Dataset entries
◇ ◇ ◇ ◇ ◇ ◇ ◇
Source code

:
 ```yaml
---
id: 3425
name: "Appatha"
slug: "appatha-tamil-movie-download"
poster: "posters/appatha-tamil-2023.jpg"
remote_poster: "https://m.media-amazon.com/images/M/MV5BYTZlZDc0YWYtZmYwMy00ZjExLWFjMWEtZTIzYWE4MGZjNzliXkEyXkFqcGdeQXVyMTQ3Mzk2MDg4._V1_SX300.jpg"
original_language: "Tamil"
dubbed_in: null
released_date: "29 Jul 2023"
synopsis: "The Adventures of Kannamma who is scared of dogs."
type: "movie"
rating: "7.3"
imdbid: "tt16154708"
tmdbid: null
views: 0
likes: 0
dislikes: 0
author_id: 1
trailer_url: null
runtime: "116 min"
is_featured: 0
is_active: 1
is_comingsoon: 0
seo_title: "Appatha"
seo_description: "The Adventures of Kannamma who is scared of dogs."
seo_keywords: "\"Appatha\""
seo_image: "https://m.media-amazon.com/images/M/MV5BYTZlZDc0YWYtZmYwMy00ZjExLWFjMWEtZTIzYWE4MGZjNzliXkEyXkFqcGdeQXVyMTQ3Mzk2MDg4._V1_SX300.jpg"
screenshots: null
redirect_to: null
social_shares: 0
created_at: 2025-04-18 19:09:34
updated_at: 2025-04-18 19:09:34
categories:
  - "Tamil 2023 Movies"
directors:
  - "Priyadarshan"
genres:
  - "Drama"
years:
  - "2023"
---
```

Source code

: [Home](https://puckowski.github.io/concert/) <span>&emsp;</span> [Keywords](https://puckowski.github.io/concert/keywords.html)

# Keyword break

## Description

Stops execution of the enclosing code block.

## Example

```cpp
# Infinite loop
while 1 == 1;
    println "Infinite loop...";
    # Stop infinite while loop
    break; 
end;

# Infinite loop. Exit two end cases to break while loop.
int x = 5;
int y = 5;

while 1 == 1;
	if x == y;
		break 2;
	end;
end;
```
◇ ◇ ◇ ◇ ◇ ◇ ◇
* _Action item_: Print the entire set of records again, exactly.

* _Task output_:
Source code

:
 ```yaml
---
id: 3425
name: "Appatha"
slug: "appatha-tamil-movie-download"
poster: "posters/appatha-tamil-2023.jpg"
remote_poster: "https://m.media-amazon.com/images/M/MV5BYTZlZDc0YWYtZmYwMy00ZjExLWFjMWEtZTIzYWE4MGZjNzliXkEyXkFqcGdeQXVyMTQ3Mzk2MDg4._V1_SX300.jpg"
original_language: "Tamil"
dubbed_in: null
released_date: "29 Jul 2023"
synopsis: "The Adventures of Kannamma who is scared of dogs."
type: "movie"
rating: "7.3"
imdbid: "tt16154708"
tmdbid: null
views: 0
likes: 0
dislikes: 0
author_id: 1
trailer_url: null
runtime: "116 min"
is_featured: 0
is_active: 1
is_comingsoon: 0
seo_title: "Appatha"
seo_description: "The Adventures of Kannamma who is scared of dogs."
seo_keywords: "\"Appatha\""
seo_image: "https://m.media-amazon.com/images/M/MV5BYTZlZDc0YWYtZmYwMy00ZjExLWFjMWEtZTIzYWE4MGZjNzliXkEyXkFqcGdeQXVyMTQ3Mzk2MDg4._V1_SX300.jpg"
screenshots: null
redirect_to: null
social_shares: 0
created_at: 2025-04-18 19:09:34
updated_at: 2025-04-18 19:09:34
categories:
  - "Tamil 2023 Movies"
directors:
  - "Priyadarshan"
genres:
  - "Drama"
years:
  - "2023"
---
```

Source code

: [Home](https://puckowski.github.io/concert/) <span>&emsp;</span> [Keywords](https://puckowski.github.io/concert/keywords.html)

# Keyword break

## Description

Stops execution of the enclosing code block.

## Example

```cpp
# Infinite loop
while 1 == 1;
    println "Infinite loop...";
    # Stop infinite while loop
    break; 
end;

# Infinite loop. Exit two end cases to break while loop.
int x = 5;
int y = 5;

while 1 == 1;
	if x == y;
		break 2;
	end;
end;
```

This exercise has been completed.